Air travel isn't the most efficient and sustainable method of transporting large numbers of people on short and medium distance journeys, however. Passenger trains would be more efficient. Spending $15 billion on our current passenger rail system might look foolish, but if it allows the passenger rail system to expand and become more viable in more short and medium distance markets, it might be a wise investment in the long run.
  by electricron
 
Tadman wrote:Nah.
Look at the same time frame for on-train deaths. Have there ever been over 100/year? Most years there are less than 10, many years there are zero. What problem are we solving with either PTC or crash resistance?

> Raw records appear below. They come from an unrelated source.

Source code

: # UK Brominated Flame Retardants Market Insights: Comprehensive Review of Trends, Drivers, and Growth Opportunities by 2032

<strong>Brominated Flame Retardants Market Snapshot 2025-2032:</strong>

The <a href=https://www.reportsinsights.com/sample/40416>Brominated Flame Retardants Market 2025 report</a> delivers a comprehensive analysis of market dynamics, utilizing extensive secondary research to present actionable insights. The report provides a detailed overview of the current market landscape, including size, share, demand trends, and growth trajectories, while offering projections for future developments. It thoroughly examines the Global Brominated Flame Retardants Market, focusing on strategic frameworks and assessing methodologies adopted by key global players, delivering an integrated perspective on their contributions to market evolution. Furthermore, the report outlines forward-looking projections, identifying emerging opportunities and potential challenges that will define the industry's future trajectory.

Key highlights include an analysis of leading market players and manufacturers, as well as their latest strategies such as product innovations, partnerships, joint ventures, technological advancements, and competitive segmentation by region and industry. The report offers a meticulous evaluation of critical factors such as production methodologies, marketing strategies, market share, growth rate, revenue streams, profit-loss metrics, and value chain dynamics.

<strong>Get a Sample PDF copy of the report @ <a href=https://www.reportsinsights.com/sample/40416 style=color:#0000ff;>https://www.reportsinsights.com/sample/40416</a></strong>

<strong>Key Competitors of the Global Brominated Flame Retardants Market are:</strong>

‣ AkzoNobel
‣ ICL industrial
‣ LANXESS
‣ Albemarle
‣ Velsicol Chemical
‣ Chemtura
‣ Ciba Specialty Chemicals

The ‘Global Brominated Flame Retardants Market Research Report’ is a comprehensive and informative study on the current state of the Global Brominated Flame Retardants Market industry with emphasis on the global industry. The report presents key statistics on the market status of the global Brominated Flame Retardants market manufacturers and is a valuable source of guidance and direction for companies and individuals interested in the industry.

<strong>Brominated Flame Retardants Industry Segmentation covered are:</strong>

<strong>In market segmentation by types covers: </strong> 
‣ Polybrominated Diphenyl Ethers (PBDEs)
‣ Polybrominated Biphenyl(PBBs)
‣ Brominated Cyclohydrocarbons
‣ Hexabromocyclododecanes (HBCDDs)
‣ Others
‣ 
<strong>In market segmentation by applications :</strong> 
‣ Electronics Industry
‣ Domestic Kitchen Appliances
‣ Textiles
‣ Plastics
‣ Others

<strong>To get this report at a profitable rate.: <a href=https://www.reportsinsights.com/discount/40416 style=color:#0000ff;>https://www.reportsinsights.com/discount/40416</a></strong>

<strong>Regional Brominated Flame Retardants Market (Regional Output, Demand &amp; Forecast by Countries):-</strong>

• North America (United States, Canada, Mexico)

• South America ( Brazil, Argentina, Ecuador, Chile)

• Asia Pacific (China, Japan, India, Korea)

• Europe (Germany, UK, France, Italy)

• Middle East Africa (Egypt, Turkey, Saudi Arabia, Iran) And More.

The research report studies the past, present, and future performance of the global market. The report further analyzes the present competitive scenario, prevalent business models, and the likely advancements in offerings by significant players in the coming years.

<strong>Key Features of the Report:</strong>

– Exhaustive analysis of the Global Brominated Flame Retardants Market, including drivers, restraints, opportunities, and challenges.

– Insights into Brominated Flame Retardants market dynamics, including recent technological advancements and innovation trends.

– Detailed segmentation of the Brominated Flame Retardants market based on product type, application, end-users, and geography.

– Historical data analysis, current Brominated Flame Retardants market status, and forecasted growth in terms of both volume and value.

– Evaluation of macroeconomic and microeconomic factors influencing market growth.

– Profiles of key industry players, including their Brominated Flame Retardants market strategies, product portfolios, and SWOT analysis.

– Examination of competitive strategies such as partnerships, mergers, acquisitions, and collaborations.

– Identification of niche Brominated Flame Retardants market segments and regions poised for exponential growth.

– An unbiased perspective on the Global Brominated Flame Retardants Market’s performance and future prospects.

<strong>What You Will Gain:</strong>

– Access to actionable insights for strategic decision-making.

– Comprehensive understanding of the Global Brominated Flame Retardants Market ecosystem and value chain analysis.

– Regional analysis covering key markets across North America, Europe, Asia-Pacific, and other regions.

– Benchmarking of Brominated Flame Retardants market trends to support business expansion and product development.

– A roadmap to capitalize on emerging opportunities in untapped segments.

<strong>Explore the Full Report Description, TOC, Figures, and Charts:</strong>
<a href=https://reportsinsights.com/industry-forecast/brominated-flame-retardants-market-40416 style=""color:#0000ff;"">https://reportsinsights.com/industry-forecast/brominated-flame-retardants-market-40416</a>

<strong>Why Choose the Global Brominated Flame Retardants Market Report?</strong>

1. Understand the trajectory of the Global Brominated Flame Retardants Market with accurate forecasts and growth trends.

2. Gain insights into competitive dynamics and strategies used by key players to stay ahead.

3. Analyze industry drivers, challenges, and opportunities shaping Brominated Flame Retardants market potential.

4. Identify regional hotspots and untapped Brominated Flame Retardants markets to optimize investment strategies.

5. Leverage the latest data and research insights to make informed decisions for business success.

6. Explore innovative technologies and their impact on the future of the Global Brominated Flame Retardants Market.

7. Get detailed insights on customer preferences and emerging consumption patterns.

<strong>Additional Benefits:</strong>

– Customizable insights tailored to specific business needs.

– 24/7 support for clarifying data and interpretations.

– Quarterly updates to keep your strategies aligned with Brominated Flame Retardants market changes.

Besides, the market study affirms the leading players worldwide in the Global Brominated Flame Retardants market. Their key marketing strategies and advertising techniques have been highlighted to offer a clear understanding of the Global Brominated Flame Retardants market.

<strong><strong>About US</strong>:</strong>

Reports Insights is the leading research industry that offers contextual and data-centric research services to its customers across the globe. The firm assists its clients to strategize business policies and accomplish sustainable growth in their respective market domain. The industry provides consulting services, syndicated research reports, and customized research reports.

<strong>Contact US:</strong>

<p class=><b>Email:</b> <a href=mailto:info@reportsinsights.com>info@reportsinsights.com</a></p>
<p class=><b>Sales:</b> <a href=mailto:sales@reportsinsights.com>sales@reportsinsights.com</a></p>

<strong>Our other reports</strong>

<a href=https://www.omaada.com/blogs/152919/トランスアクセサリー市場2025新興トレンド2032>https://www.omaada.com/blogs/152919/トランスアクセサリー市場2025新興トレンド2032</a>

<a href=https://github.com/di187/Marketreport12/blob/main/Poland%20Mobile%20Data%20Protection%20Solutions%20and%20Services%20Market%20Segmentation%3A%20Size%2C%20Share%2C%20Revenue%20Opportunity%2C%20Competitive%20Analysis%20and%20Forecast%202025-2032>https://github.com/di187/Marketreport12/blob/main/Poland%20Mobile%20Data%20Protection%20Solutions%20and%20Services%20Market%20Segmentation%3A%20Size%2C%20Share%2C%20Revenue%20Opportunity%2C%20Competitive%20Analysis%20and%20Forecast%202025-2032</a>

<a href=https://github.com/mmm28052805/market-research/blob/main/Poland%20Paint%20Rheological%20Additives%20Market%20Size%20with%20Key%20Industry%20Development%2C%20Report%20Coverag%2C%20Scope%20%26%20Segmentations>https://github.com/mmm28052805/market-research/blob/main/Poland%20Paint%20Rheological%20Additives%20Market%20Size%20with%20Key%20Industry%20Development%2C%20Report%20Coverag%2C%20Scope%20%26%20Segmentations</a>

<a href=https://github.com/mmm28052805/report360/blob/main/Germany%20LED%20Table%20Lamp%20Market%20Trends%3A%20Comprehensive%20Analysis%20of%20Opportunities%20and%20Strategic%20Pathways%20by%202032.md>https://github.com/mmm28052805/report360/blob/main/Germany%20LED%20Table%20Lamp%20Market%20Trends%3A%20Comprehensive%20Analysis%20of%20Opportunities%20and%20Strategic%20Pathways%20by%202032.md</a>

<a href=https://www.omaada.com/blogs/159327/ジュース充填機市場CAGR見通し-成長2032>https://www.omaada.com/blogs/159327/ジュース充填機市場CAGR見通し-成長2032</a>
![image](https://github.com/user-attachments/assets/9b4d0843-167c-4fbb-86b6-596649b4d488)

PTC was implemented on freight lines too, where there are no fare paying passengers. Why? There is more to PTC than just saving the lives of passengers and crews on the trains. There could be thousands of citizens in the nearby neighborhood that could be injured by two freight trains crashing head on into each other - depending upon the freight being carried on the train. It's more than just about deaths, it is also about injuries.

And I believe you will also see data showing highways cause far more injuries than railways. As long as we have a Congress that passes laws based on "feelings", on what is technically possible instead of what is practical, we'll continue to see over-stepping laws and regulations. Welcome to the club!